Chapter 3: Sacrifice
Dad picked up Sneha, then grabbed my hand and started running.
He didn’t look back, his grip iron-tight around my wrist. The echo of his sandals against the marble floor sounded like a drumbeat. Sneha’s sobs mixed with my sister’s whimpers as we burst into the night, dodging the shadows of violence still swirling in the driveway.
My sister tried to follow, but Dad’s foot nudged her forward, urgent and trembling, as if every second counted. My sister stumbled, her tiny hands clutching the heavy lehenga, confusion clouding her face.
The chaos outside was deafening, but my father suddenly shouted, “I found the Sharma family’s daughter!”
His voice rang out, desperate and triumphant, as if he’d won a prize. In that moment, the world seemed to pause—every face turning towards us, every weapon stilled for a heartbeat.
My sister sat there, holding her jalebi.

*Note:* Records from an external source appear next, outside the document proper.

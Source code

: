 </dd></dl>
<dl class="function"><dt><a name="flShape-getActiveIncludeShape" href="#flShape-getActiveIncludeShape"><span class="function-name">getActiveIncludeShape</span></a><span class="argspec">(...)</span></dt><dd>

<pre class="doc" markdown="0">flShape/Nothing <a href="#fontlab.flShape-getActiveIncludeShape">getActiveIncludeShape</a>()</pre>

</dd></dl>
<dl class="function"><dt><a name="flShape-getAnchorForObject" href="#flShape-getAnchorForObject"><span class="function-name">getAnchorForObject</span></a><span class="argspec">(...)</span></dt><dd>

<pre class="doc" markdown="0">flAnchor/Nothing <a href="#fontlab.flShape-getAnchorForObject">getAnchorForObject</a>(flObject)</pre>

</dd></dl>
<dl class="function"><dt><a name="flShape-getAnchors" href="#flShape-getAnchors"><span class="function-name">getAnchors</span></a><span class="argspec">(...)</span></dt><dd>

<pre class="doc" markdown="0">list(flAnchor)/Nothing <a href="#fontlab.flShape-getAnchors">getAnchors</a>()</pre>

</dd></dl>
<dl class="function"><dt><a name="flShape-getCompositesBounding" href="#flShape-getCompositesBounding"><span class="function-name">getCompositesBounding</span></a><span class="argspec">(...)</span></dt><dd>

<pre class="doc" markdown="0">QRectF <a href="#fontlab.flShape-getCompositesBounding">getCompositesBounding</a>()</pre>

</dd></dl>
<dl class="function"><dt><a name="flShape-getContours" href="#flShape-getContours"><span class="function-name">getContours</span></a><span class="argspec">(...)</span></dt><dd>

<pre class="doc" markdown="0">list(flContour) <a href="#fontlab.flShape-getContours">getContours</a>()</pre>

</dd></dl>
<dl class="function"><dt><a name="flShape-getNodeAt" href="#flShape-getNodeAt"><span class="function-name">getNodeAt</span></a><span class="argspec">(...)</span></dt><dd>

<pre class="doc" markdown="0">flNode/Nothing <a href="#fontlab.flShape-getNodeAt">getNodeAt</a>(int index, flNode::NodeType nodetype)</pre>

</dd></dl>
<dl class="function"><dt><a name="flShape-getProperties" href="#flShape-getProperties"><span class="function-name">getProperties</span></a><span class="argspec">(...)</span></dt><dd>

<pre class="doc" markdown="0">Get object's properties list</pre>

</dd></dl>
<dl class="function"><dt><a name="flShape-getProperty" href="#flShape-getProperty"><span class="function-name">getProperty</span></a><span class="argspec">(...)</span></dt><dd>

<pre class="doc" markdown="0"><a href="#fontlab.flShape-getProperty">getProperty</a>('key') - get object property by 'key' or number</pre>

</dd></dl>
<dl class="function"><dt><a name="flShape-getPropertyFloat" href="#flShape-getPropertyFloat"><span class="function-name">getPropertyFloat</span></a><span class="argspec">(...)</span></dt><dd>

That small, lonely figure became my last memory of her.
She looked so tiny, dwarfed by the grand lehenga, her sticky fingers gripping the misshapen sweet. Firecrackers boomed somewhere far away, mocking the silence that had fallen between us forever.
I still remember she was hurt from the fall. She obediently blew on her scraped knee and reached out, wanting me to hold her.
A tear traced a path down her dust-smudged cheek. Even as blood welled on her knee, she didn’t cry—just looked at me, trusting, reaching out her little hand as if nothing had changed. As if I could fix everything, like I always did.
I cried and screamed, trying to grab her hand, but I could only watch as she faded further and further away.
My voice broke in the night, ragged and useless. Someone held me back—my father, maybe, or a stranger in the chaos. My hand stretched, fingers clawing at the air, but she was already slipping into the crowd, swallowed up by the noise and fear.